__Exercise prompt__
Where an image appears, leave it out; otherwise repeat the data exactly.

__Material provided__
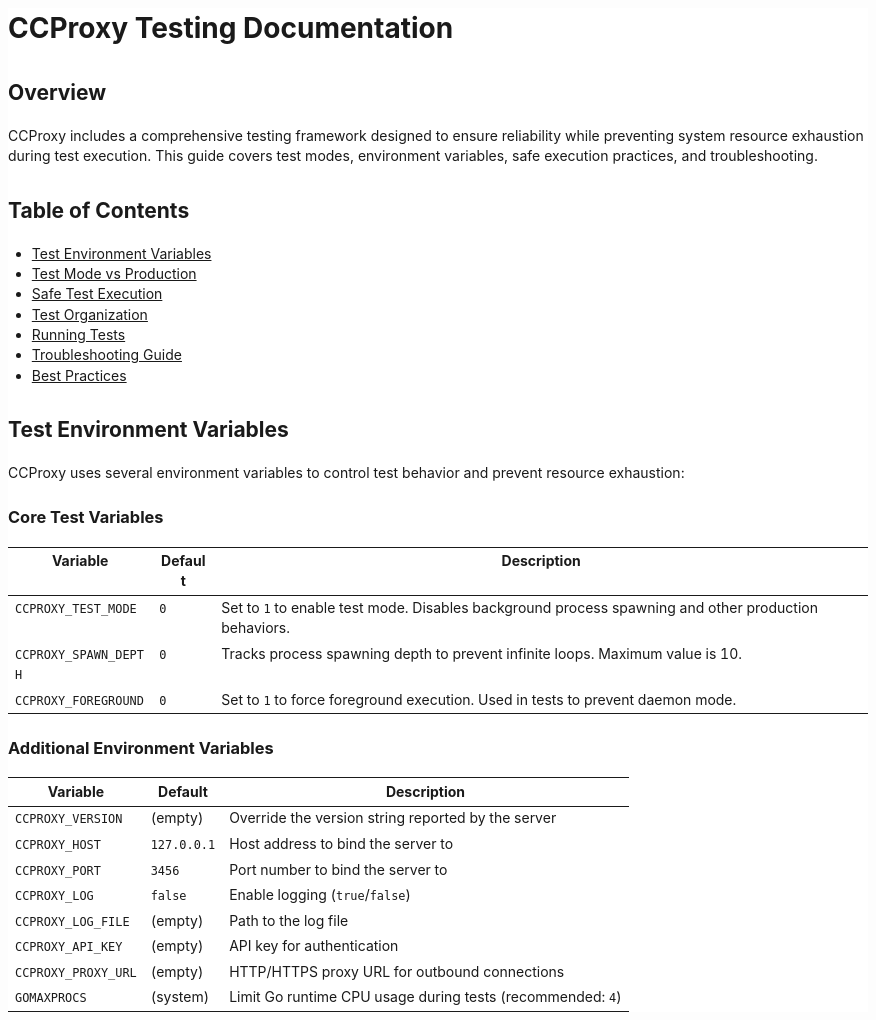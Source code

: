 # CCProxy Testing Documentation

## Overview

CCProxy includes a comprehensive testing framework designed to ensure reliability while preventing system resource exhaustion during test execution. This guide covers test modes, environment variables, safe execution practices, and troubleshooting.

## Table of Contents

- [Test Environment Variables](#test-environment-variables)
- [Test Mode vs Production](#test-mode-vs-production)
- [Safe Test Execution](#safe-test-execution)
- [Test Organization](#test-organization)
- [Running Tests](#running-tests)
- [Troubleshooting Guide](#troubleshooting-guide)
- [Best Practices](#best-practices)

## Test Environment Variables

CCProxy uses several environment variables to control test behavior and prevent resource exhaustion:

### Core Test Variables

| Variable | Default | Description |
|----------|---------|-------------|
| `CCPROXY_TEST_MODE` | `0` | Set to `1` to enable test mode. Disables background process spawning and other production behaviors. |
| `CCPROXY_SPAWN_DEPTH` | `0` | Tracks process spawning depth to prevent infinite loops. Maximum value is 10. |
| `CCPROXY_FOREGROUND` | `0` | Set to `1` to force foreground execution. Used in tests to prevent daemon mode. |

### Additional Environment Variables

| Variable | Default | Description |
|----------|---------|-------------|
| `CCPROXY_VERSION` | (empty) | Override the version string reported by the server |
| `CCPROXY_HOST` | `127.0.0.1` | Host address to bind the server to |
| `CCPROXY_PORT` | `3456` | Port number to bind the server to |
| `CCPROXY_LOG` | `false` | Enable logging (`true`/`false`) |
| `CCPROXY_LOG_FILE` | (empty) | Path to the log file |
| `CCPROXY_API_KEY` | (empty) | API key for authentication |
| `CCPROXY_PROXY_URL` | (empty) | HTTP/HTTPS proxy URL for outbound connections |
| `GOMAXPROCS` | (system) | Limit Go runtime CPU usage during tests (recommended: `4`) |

__Response to the exercise__
Source code

: # CCProxy Testing Documentation

## Overview

CCProxy includes a comprehensive testing framework designed to ensure reliability while preventing system resource exhaustion during test execution. This guide covers test modes, environment variables, safe execution practices, and troubleshooting.

## Table of Contents

- [Test Environment Variables](#test-environment-variables)
- [Test Mode vs Production](#test-mode-vs-production)
- [Safe Test Execution](#safe-test-execution)
- [Test Organization](#test-organization)
- [Running Tests](#running-tests)
- [Troubleshooting Guide](#troubleshooting-guide)
- [Best Practices](#best-practices)

## Test Environment Variables

CCProxy uses several environment variables to control test behavior and prevent resource exhaustion:

### Core Test Variables

| Variable | Default | Description |
|----------|---------|-------------|
| `CCPROXY_TEST_MODE` | `0` | Set to `1` to enable test mode. Disables background process spawning and other production behaviors. |
| `CCPROXY_SPAWN_DEPTH` | `0` | Tracks process spawning depth to prevent infinite loops. Maximum value is 10. |
| `CCPROXY_FOREGROUND` | `0` | Set to `1` to force foreground execution. Used in tests to prevent daemon mode. |

### Additional Environment Variables

| Variable | Default | Description |
|----------|---------|-------------|
| `CCPROXY_VERSION` | (empty) | Override the version string reported by the server |
| `CCPROXY_HOST` | `127.0.0.1` | Host address to bind the server to |
| `CCPROXY_PORT` | `3456` | Port number to bind the server to |
| `CCPROXY_LOG` | `false` | Enable logging (`true`/`false`) |
| `CCPROXY_LOG_FILE` | (empty) | Path to the log file |
| `CCPROXY_API_KEY` | (empty) | API key for authentication |
| `CCPROXY_PROXY_URL` | (empty) | HTTP/HTTPS proxy URL for outbound connections |
| `GOMAXPROCS` | (system) | Limit Go runtime CPU usage during tests (recommended: `4`) |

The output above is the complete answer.